Maria Abbe: Hi, and welcome to The Purposeful Banker podcast, the podcast brought to you by PrecisionLender, where we discuss the big topics on the minds of today’s best bankers. I’m your host, Maria Abbe, Content Manager at PrecisionLender. I’m joined today by Dallas Wells. He’s our EVP of Banking Strategies. Thank you all for joining us.
Today, we’re excited to talk about something new for PrecisionLender, which are our Purposeful Banker Awards. These awards, they’ll be given out at our BankOnPurpose conference in May, and we’re looking for nominations. So, Dallas, to kick us off here, do you mind giving us some background on the conference itself, and then maybe starting with where the concept came from and how that concept played out in the actual conference last April?

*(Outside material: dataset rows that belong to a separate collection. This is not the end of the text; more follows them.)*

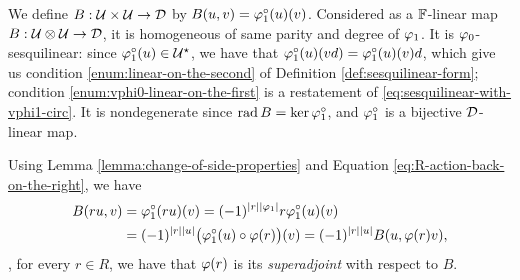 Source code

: \documentclass{amsbook}
\begin{document}
We define $B: \mathcal U\times \mathcal U \to \mathcal{D}$ by $B(u, v) = \varphi_1^\circ (u)(v)$. 
Considered as a $\mathbb{F}$-linear map $B: \mathcal U\otimes \mathcal U \to \mathcal{D}$, it is homogeneous of same parity and degree of $\varphi_1$. It is $\varphi_0$-sesquilinear: since $\varphi_1^\circ (u) \in \mathcal U^\star$, we have that $\varphi_1^\circ(u)(vd) = \varphi_1^\circ(u)(v)d$, which give us condition \eqref{enum:linear-on-the-second} of Definition \ref{def:sesquilinear-form};
condition \eqref{enum:vphi0-linear-on-the-first} is a restatement of \eqref{eq:sesquilinear-with-vphi1-circ}. It is nondegenerate since $\operatorname{rad} B = \ker \varphi_1^\circ$, and $\varphi_1^\circ$ is a bijective $\mathcal{D}$-linear map.





Using Lemma \ref{lemma:change-of-side-properties} and Equation \eqref{eq:R-action-back-on-the-right}, we have
%
\begin{equation*}
    \begin{split}
        B(ru,v) &= \varphi_1^\circ (ru)(v) = (-1)^{|r||\varphi_1|} r \varphi_1^\circ (u)(v)\\ &= (-1)^{|r||u|} \big(\varphi_1^\circ (u) \circ \varphi(r) \big)(v) = (-1)^{|r||u|} B(u,\varphi(r)v),
    \end{split}
\end{equation*}
\ie, for every $r\in R$, we have that $\varphi(r)$ is its \emph{superadjoint} with respect to $B$. 
\end{document}
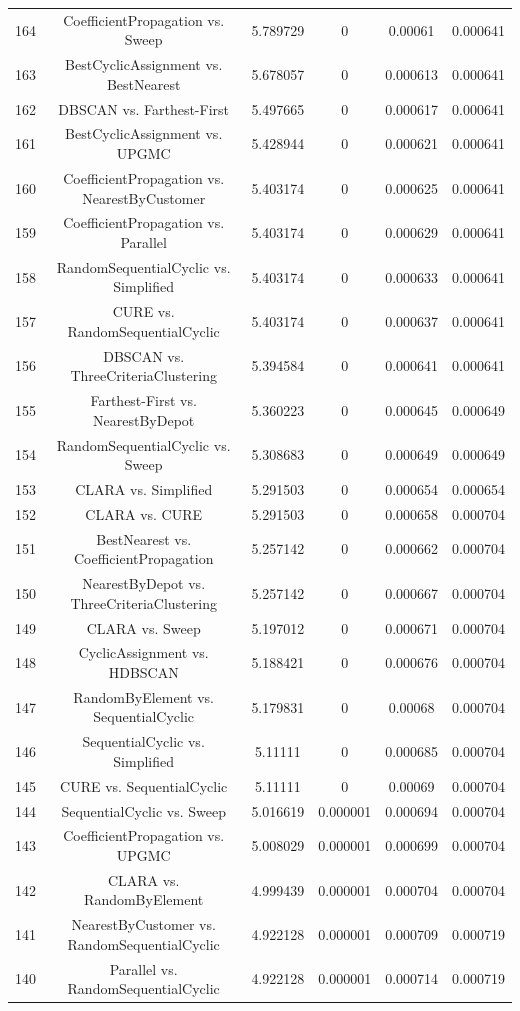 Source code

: \documentclass[a4paper,10pt]{article}
\begin{document}
\begin{landscape}
\begin{table}[!htp]
\begin{tabular}{cccccc}
164&CoefficientPropagation vs. Sweep&5.789729&0&0.00061&0.000641\\
163&BestCyclicAssignment vs. BestNearest&5.678057&0&0.000613&0.000641\\
162&DBSCAN vs. Farthest-First&5.497665&0&0.000617&0.000641\\
161&BestCyclicAssignment vs. UPGMC&5.428944&0&0.000621&0.000641\\
160&CoefficientPropagation vs. NearestByCustomer&5.403174&0&0.000625&0.000641\\
159&CoefficientPropagation vs. Parallel&5.403174&0&0.000629&0.000641\\
158&RandomSequentialCyclic vs. Simplified&5.403174&0&0.000633&0.000641\\
157&CURE vs. RandomSequentialCyclic&5.403174&0&0.000637&0.000641\\
156&DBSCAN vs. ThreeCriteriaClustering&5.394584&0&0.000641&0.000641\\
155&Farthest-First vs. NearestByDepot&5.360223&0&0.000645&0.000649\\
154&RandomSequentialCyclic vs. Sweep&5.308683&0&0.000649&0.000649\\
153&CLARA vs. Simplified&5.291503&0&0.000654&0.000654\\
152&CLARA vs. CURE&5.291503&0&0.000658&0.000704\\
151&BestNearest vs. CoefficientPropagation&5.257142&0&0.000662&0.000704\\
150&NearestByDepot vs. ThreeCriteriaClustering&5.257142&0&0.000667&0.000704\\
149&CLARA vs. Sweep&5.197012&0&0.000671&0.000704\\
148&CyclicAssignment vs. HDBSCAN&5.188421&0&0.000676&0.000704\\
147&RandomByElement vs. SequentialCyclic&5.179831&0&0.00068&0.000704\\
146&SequentialCyclic vs. Simplified&5.11111&0&0.000685&0.000704\\
145&CURE vs. SequentialCyclic&5.11111&0&0.00069&0.000704\\
144&SequentialCyclic vs. Sweep&5.016619&0.000001&0.000694&0.000704\\
143&CoefficientPropagation vs. UPGMC&5.008029&0.000001&0.000699&0.000704\\
142&CLARA vs. RandomByElement&4.999439&0.000001&0.000704&0.000704\\
141&NearestByCustomer vs. RandomSequentialCyclic&4.922128&0.000001&0.000709&0.000719\\
140&Parallel vs. RandomSequentialCyclic&4.922128&0.000001&0.000714&0.000719\\

\end{tabular}
\end{table}
\end{landscape}
\end{document}
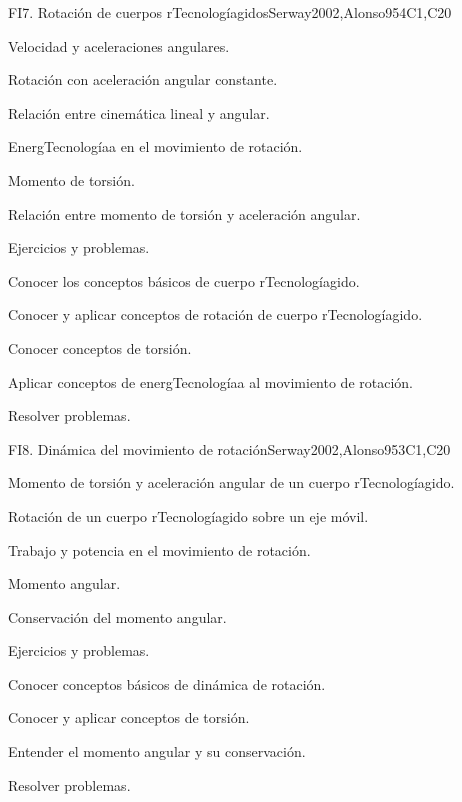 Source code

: \begin{syllabus}
\begin{unit}{FI7. Rotación de cuerpos rTecnologíagidos}{}{Serway2002,Alonso95}{4}{C1,C20}
\begin{topics}
      \item Velocidad y aceleraciones angulares.
      \item Rotación con aceleración angular constante.
      \item Relación entre cinemática lineal y angular.
      \item EnergTecnologíaa en el movimiento de rotación.
      \item Momento de torsión.
      \item Relación entre momento de torsión y aceleración angular.
      \item Ejercicios y problemas.
   \end{topics}

   \begin{learningoutcomes}
      \item Conocer los conceptos básicos de cuerpo rTecnologíagido.
      \item Conocer y aplicar conceptos de rotación de cuerpo rTecnologíagido.
      \item Conocer conceptos de torsión.
      \item Aplicar conceptos de energTecnologíaa al movimiento de rotación.
      \item Resolver problemas.
   \end{learningoutcomes}
\end{unit}

\begin{unit}{FI8. Dinámica del movimiento de rotación}{}{Serway2002,Alonso95}{3}{C1,C20}
\begin{topics}
      \item Momento de torsión y aceleración angular de un cuerpo rTecnologíagido.
      \item Rotación de un cuerpo rTecnologíagido sobre un eje móvil.
      \item Trabajo y potencia en el movimiento de rotación.
      \item Momento angular.
      \item Conservación del momento angular.
      \item Ejercicios y problemas.
    \end{topics}

   \begin{learningoutcomes}
      \item Conocer conceptos básicos de dinámica de rotación.
      \item Conocer y aplicar conceptos de torsión.
      \item Entender el momento angular y su conservación.
      \item Resolver problemas.
   \end{learningoutcomes}
\end{unit}

\begin{coursebibliography}
\end{coursebibliography}
\end{syllabus}

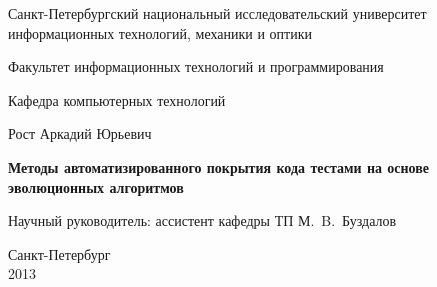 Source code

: \documentclass[a4paper]{report}
\theoremstyle{plain}
\theoremstyle{definition}
\numberwithin{theorem}{chapter}        %
\begin{document}
 \renewcommand{\thelstlisting}{\thesection.\arabic{lstlisting}}
\initializefrontsections

\pagestyle{title}

\begin{center}
Санкт-Петербургский национальный исследовательский университет \\ информационных технологий, механики и оптики

\vspace{2cm}

Факультет информационных технологий и программирования

Кафедра компьютерных технологий

\vspace{3cm}

{\Large Рост Аркадий Юрьевич}

\vspace{2cm}

\vbox{\LARGE\bfseries
Методы автоматизированного покрытия кода тестами на основе эволюционных алгоритмов
}

\vspace{4cm}

{\Large Научный руководитель: ассистент кафедры ТП М.~B.~Буздалов}

\vspace{6cm}

Санкт-Петербург\\ 2013
\end{center}

\newpage

\setcounter{page}{3}
\pagestyle{plain}

\tableofcontents

\startthechapters







\printbibliography

%
\end{document}
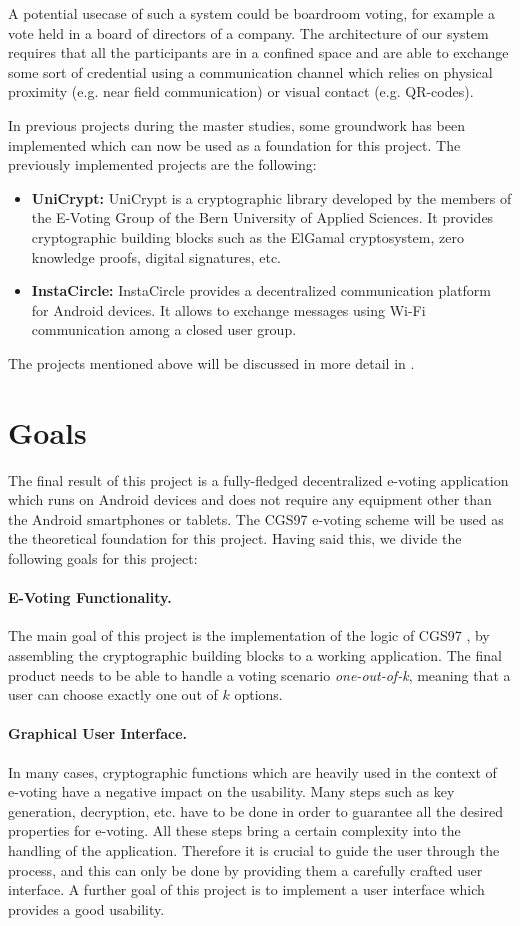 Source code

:\documentclass[numbers=noenddot, abstract=on, a4paper, headsepline,
footsepline, oneside, draft=off]{scrreprt}
\begin{document}
A potential usecase of such a system could be boardroom voting, for example a
vote held in a board of directors of a company. The architecture of our system
requires that all the participants are in a confined space and are able to
exchange some sort of credential using a communication channel which relies on
physical proximity (e.g. near field communication) or visual contact (e.g.
QR-codes).

In previous projects during the master studies, some groundwork has been
implemented which can now be used as a foundation for this project. The
previously implemented projects are the following:
\begin{itemize}
  \item \textbf{UniCrypt:} UniCrypt is a cryptographic library developed by the
  members of the E-Voting Group of the Bern University of Applied Sciences. It
  provides cryptographic building blocks such as the ElGamal cryptosystem, zero
  knowledge proofs, digital signatures, etc. 
  \item \textbf{InstaCircle: } InstaCircle provides a decentralized
  communication platform for Android devices. It allows to exchange messages
  using Wi-Fi communication among a closed user group.
\end{itemize}
The projects mentioned above will be discussed in more detail in .

\section{Goals}
\label{cha:goals}
The final result of this project is a fully-fledged decentralized e-voting
application which runs on Android devices and does not require any equipment
other than the Android smartphones or tablets. The CGS97 e-voting
scheme \cite{CGS97} will be used as the theoretical foundation for this project.
Having said this, we divide the following goals for this project:
\paragraph{E-Voting Functionality.}
The main goal of this project is the implementation of the logic of CGS97
\cite{CGS97}, by assembling the cryptographic building blocks to a working
application. The final product needs to be able to handle a
voting scenario \emph{one-out-of-k}, meaning that a user can choose exactly one
out of $k$ options. 

\paragraph{Graphical User Interface.}
In many cases, cryptographic functions which are heavily used in the context of
e-voting have a negative impact on the usability. Many steps such as key
generation, decryption, etc. have to be done in order to guarantee all the
desired properties for e-voting. All these steps bring a certain complexity
into the handling of the application. Therefore it is crucial to guide the user
through the process, and this can only be done by providing them a carefully
crafted user interface. A further goal of this project is to implement a user
interface which provides a good usability.
\end{document}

Dallas Wells: Yeah, sure. What we wanted to do with the BankOnPurpose conference is so many banking conferences are very internally focused on the bank, meaning that it’s all about risk management, and processes, and efficiencies. Those things are all important, but they’ve kind of been done and done to death. What we wanted to do was create a conference that was very much about the purpose of banking and how banks interact with their customers, how they can provide a better experience for their customers, how they can be a bigger part of their communities, and the day-to-day things that they need to do to make those things happen.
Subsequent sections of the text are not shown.